Rwandan physician and senator

Odette Nyiramilimo (born 1956) is a Rwandan physician and politician. She served as Minister of State for Social Affairs in the government of Paul Kagame from March 2000 to October 2003, a member of the Rwandan Senate from 2003 to 2008, and was a member of the East African Legislative Assembly for one term, from 2012 to 2017.

== Early life ==
Nyiramilimo, an ethnic Tutsi, was born in Kinunu, Gisenyi prefecture in 1956. She was the seventeenth of her father's eighteen children, born to his second wife. At a young age, her family fell victim to anti-Tutsi attacks which left her family's home burned down. Many members of her family were also killed at this time, and during similar events over the following years. In 1963, many of her uncles was killed.
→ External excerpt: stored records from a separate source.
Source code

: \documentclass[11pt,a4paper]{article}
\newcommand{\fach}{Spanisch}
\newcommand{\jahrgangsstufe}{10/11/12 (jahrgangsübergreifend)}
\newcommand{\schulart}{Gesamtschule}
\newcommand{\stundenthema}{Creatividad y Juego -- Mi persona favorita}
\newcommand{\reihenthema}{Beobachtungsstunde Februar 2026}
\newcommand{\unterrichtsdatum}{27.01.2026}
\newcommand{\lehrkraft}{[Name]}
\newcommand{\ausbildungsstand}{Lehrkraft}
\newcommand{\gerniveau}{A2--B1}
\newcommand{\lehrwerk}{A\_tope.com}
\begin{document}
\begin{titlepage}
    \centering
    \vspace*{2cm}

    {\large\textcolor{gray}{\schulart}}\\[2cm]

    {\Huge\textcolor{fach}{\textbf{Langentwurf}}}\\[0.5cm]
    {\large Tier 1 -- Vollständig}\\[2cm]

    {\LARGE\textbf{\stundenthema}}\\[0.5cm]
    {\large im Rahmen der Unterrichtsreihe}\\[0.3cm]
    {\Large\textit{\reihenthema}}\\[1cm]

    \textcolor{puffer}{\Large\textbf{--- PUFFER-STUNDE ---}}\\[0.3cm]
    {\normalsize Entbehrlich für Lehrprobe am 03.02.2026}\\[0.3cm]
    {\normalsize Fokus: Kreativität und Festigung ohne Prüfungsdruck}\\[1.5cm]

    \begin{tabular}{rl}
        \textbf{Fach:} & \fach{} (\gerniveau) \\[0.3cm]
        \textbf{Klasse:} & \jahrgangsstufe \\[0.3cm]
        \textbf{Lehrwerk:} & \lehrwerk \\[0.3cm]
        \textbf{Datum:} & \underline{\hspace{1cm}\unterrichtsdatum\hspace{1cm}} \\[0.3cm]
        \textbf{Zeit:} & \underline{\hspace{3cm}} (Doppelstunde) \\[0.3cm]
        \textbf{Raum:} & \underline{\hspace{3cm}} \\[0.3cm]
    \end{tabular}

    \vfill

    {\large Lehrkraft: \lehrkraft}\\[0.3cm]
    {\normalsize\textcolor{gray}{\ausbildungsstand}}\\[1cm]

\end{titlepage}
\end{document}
Following this, a friend of Nyiramilimo's family granted them Hutu identification cards, allowing them to survive without harassment. However, this didn't stop harassment of the family, and many times, such as in 1973, her family experienced harassment and violence, such as having their house burned down again.

=== Education ===
Despite being granted official Hutu status, due to the small population of Kinunu, Nyiramilimo still experienced harassment in school due to her Tutsi heritage. She began attending the Notre Dame d'Afrique Nyundo boarding school in 1968, at the age of 12. Later, at the direction of the Belgian school director, she and several other Tutsi girls were expelled from her primary school.
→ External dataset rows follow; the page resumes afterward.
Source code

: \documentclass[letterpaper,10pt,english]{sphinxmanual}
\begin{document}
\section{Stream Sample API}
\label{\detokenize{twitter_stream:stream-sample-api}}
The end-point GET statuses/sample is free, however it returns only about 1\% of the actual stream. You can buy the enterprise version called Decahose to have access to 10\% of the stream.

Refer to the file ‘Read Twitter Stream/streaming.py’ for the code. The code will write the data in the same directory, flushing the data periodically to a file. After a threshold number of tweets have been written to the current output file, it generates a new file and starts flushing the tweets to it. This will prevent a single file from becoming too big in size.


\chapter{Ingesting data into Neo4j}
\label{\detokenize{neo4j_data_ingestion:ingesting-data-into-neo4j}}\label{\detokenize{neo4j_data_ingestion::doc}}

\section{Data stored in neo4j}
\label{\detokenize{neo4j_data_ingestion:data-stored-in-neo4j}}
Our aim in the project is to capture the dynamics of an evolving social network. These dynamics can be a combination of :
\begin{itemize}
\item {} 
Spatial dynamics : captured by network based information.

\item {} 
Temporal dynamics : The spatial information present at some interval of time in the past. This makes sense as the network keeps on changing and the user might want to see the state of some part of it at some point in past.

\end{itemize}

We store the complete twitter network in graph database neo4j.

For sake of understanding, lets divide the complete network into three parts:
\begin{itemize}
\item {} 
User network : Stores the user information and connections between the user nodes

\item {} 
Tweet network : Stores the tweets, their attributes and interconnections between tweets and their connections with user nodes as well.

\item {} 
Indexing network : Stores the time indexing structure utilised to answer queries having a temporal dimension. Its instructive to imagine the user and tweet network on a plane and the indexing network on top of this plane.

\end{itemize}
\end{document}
Later, despite the Belgian director's insistence to not readmit Nyiramilimo, she managed to find schooling elsewhere and prepared to study medicine. This involved a different Belgian school director helping her in ways such as keeping her name outside of official records, to avoid her being targeted. She rose to be the first in her class, and later was admitted into the National University of Rwanda in Butare. In 1981, Nyiramilimo graduated as a medical doctor from that school.

== Career ==
Beginning in 1982, Nyiramilimo worked in the Kibuye hospital as a gynecologist. At times, her job in the hospital brought harassment towards Nyiramilimo and her husband from government officials, for her Tutsi heritage and for supposed anti-government statements that she had made. Due to this, Nyiramilimo was fired from the Kibuye hospital and an attempt was made to arrest Nyiramilimo; however, a Hutu woman with the same name was arrested instead. That Hutu woman was later killed and Nyiramilimo was eventually given her job at the hospital back. During this time, her husband, Jean-Baptiste Gasasira, was also targeted by the government due to his marriage to a Tutsi.

=== Rwandan Genocide ===
During the Rwandan Genocide, Nyiramilimo was targeted, alongside her family, due their Tutsi heritage. She was included on lists of Tutsis that were meant to be targeted by Interahamwe groups; however, Nyiramilimo and her family were able to survive. Officially pronounced dead, they attempted to seek refuge in Burundi. When that failed, they were able to find refuge in Paul Rusesabagina's Hôtel des Mille Collines due to Nyiramilimo's friendship with Rusesabagina. While living in the hotel, Nyiramilimo helped other residents using her medical background.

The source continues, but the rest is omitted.